Dataset entries
+ + + +

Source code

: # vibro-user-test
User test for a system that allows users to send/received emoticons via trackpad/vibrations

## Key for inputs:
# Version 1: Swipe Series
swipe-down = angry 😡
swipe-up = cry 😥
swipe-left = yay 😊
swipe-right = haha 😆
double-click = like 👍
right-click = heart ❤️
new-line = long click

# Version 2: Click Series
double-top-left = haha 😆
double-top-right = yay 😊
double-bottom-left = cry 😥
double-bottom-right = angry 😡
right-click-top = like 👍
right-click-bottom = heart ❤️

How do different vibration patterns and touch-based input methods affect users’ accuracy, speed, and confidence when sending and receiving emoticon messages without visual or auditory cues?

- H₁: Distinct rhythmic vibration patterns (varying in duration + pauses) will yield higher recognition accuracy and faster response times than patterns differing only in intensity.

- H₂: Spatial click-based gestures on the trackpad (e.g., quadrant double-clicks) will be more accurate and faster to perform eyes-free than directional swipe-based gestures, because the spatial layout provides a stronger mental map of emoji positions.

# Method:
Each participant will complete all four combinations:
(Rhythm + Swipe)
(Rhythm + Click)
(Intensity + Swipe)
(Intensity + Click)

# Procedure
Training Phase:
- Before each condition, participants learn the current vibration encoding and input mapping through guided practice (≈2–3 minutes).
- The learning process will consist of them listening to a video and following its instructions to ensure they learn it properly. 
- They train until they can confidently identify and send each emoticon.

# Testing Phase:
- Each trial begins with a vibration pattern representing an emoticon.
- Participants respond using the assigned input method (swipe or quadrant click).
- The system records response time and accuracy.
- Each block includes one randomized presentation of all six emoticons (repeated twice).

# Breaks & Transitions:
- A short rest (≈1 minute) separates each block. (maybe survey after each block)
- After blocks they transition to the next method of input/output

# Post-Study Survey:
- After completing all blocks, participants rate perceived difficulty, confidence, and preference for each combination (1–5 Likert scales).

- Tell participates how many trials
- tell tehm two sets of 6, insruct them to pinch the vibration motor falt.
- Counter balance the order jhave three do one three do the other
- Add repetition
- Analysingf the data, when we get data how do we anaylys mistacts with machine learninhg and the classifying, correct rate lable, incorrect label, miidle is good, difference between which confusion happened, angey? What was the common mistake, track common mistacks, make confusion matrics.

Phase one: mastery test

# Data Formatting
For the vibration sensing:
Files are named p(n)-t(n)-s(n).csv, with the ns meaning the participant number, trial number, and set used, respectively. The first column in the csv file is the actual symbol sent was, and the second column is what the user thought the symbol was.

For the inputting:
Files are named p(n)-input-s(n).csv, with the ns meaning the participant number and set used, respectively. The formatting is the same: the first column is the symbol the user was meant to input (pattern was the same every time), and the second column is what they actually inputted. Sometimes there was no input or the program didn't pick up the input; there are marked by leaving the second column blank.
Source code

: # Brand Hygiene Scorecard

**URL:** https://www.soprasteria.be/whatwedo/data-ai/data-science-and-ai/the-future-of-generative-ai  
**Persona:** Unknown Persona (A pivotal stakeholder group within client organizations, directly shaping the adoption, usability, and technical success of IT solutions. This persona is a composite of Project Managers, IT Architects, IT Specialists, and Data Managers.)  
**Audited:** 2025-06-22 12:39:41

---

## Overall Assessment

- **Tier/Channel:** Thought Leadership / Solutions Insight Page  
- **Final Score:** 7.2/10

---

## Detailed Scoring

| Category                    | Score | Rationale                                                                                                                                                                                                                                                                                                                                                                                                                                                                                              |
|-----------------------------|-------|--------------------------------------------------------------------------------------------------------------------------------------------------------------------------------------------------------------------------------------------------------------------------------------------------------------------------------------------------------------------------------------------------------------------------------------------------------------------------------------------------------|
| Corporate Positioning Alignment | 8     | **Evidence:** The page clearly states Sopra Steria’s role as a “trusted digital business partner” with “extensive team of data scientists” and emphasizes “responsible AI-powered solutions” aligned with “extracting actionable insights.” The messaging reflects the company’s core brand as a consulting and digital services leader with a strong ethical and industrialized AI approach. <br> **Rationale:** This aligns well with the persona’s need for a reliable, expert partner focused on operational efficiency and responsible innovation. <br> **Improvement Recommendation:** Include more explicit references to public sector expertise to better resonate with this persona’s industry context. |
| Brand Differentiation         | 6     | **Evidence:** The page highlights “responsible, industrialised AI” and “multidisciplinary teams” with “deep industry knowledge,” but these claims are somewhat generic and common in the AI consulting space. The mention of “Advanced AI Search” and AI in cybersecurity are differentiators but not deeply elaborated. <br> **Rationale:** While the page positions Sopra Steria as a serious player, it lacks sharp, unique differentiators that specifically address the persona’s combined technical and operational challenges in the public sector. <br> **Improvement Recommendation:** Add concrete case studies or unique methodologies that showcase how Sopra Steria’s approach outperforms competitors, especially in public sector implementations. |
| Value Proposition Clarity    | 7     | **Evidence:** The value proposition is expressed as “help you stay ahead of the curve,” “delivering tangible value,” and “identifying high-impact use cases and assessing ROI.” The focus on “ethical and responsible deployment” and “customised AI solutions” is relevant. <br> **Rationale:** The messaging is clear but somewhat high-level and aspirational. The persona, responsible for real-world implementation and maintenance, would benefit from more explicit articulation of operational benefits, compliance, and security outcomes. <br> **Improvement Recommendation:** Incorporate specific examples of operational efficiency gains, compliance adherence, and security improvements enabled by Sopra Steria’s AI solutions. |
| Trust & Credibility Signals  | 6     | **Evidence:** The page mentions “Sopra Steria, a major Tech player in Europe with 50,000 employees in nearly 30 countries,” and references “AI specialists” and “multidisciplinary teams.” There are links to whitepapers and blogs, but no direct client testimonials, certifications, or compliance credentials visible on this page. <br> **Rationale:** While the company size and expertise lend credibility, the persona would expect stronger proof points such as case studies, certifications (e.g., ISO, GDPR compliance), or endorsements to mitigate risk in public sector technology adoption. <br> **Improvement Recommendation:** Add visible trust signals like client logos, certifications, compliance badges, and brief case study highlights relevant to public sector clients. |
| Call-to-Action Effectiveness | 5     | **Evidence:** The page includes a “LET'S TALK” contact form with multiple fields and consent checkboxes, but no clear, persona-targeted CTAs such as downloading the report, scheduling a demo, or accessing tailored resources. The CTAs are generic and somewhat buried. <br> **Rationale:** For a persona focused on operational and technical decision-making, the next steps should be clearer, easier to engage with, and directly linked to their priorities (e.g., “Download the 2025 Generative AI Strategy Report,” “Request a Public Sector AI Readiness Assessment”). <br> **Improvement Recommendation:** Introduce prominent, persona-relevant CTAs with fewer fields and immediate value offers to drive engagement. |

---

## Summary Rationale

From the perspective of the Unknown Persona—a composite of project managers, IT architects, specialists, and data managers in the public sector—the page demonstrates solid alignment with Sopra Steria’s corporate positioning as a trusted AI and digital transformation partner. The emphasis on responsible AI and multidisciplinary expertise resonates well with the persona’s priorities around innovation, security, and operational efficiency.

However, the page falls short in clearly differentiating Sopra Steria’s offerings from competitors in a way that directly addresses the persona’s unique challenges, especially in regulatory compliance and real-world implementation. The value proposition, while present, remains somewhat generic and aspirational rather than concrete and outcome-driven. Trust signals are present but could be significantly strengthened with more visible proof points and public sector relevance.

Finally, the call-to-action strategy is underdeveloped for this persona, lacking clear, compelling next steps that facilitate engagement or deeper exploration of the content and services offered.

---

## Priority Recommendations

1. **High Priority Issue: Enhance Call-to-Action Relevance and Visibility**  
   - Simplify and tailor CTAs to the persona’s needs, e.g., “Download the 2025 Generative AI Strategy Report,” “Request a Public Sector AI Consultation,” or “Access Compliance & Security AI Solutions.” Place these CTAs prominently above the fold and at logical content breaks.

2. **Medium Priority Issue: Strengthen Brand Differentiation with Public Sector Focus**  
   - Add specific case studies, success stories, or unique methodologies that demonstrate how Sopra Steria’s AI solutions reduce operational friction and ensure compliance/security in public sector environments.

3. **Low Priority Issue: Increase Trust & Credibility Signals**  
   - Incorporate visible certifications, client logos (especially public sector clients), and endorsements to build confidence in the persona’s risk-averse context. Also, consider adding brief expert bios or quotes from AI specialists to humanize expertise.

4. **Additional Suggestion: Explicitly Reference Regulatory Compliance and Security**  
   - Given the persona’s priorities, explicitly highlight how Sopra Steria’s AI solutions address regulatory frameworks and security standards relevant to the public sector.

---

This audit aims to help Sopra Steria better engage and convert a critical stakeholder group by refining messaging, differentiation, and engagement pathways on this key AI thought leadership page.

+ + + +

Your answer must consist solely of the lines above between the line holding "right-click = heart ❤️" and the line holding "- The learning", inclusive, copied exactly.

Solution for this problem -
right-click = heart ❤️
new-line = long click

# Version 2: Click Series
double-top-left = haha 😆
double-top-right = yay 😊
double-bottom-left = cry 😥
double-bottom-right = angry 😡
right-click-top = like 👍
right-click-bottom = heart ❤️

How do different vibration patterns and touch-based input methods affect users’ accuracy, speed, and confidence when sending and receiving emoticon messages without visual or auditory cues?

- H₁: Distinct rhythmic vibration patterns (varying in duration + pauses) will yield higher recognition accuracy and faster response times than patterns differing only in intensity.

- H₂: Spatial click-based gestures on the trackpad (e.g., quadrant double-clicks) will be more accurate and faster to perform eyes-free than directional swipe-based gestures, because the spatial layout provides a stronger mental map of emoji positions.

# Method:
Each participant will complete all four combinations:
(Rhythm + Swipe)
(Rhythm + Click)
(Intensity + Swipe)
(Intensity + Click)

# Procedure
Training Phase:
- Before each condition, participants learn the current vibration encoding and input mapping through guided practice (≈2–3 minutes).
- The learning process will consist of them listening to a video and following its instructions to ensure they learn it properly. 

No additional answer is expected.